## Description of the task
Go through the listing below and say how many lines include "instalações". Give the number by itself.

## Material to process
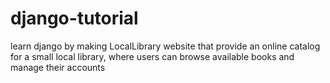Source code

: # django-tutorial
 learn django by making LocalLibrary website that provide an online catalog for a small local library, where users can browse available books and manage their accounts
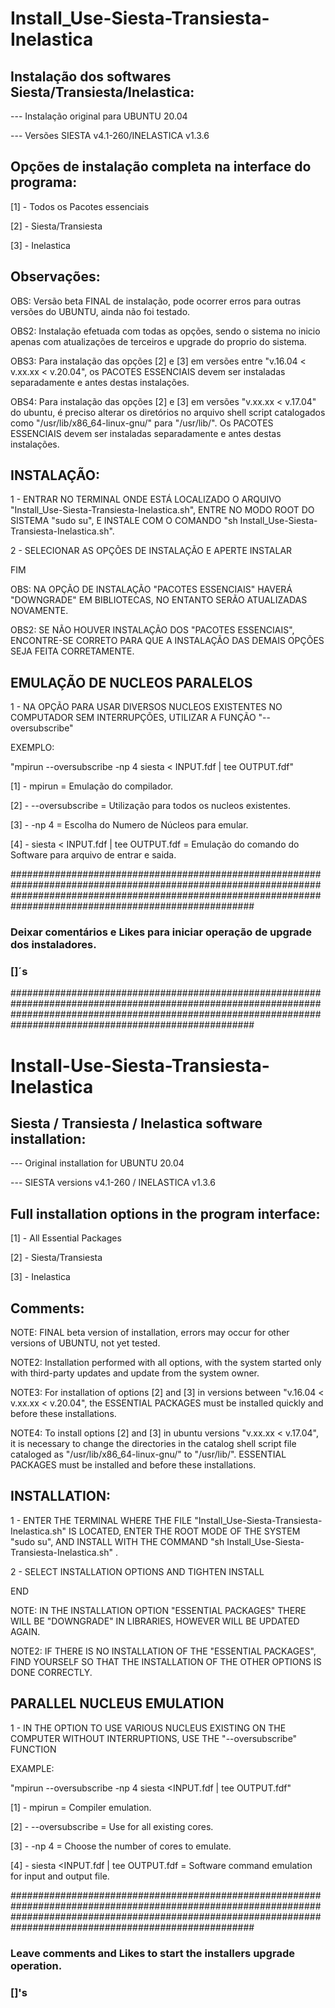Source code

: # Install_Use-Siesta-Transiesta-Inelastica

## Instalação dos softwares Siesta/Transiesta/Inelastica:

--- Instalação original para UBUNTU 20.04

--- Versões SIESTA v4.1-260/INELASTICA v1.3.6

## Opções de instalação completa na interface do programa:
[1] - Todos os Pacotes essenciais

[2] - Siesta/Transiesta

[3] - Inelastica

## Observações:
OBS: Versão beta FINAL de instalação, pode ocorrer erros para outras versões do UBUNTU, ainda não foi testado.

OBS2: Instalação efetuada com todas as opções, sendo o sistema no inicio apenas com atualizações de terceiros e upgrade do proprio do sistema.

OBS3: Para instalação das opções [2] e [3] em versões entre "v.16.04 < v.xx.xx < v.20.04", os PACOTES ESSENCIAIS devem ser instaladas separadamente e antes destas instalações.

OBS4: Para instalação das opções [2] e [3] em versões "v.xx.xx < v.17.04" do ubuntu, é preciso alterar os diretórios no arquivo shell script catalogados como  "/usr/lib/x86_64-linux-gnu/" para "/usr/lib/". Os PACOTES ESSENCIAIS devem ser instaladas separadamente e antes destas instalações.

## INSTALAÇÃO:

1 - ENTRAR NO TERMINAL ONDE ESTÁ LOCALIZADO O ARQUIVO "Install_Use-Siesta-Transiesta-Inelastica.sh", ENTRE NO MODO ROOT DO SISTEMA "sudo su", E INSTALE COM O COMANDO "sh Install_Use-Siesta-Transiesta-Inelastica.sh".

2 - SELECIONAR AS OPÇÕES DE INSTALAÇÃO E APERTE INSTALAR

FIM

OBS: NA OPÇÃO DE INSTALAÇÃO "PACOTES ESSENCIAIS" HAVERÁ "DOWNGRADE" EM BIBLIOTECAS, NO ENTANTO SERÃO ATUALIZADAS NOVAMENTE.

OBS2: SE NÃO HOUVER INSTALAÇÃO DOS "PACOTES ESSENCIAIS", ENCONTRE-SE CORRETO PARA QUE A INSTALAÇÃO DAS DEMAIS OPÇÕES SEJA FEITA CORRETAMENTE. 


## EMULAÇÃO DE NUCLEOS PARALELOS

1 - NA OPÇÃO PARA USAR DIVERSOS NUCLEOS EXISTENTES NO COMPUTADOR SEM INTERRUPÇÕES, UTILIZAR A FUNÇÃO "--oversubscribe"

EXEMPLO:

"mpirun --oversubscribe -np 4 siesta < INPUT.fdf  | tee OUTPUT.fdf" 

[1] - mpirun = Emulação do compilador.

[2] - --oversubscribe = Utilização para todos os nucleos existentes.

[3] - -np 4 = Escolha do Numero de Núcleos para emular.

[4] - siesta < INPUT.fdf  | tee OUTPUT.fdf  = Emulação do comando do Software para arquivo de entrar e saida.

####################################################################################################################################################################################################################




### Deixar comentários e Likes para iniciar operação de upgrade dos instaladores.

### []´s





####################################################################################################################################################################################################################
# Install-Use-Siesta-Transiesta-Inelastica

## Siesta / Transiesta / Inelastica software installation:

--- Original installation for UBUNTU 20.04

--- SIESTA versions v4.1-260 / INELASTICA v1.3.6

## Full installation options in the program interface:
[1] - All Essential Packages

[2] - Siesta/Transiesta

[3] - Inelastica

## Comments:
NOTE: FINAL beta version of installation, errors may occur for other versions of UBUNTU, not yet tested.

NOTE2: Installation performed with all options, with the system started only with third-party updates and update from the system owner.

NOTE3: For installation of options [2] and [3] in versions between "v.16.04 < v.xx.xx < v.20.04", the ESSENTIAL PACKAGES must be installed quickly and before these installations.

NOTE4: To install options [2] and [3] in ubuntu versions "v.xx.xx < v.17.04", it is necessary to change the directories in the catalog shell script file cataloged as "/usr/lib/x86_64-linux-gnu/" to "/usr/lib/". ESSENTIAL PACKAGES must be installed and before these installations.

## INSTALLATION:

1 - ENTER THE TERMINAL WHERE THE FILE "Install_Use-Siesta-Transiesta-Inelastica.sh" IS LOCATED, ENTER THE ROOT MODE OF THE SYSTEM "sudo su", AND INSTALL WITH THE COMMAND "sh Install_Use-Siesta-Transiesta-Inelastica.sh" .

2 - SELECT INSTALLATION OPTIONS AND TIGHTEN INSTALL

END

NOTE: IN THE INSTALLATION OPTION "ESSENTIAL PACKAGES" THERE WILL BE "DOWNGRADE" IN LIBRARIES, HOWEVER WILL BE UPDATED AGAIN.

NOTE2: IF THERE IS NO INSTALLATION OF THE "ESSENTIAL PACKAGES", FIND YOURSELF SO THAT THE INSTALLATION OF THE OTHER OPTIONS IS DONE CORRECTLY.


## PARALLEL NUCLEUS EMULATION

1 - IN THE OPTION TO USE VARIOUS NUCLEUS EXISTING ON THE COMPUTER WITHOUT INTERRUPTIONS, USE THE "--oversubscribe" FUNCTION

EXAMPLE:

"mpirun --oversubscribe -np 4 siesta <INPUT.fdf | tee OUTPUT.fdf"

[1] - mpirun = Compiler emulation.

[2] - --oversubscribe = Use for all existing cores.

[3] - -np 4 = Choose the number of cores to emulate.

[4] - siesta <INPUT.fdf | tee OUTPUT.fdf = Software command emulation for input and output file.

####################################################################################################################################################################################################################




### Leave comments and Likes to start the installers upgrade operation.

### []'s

## Answer section
2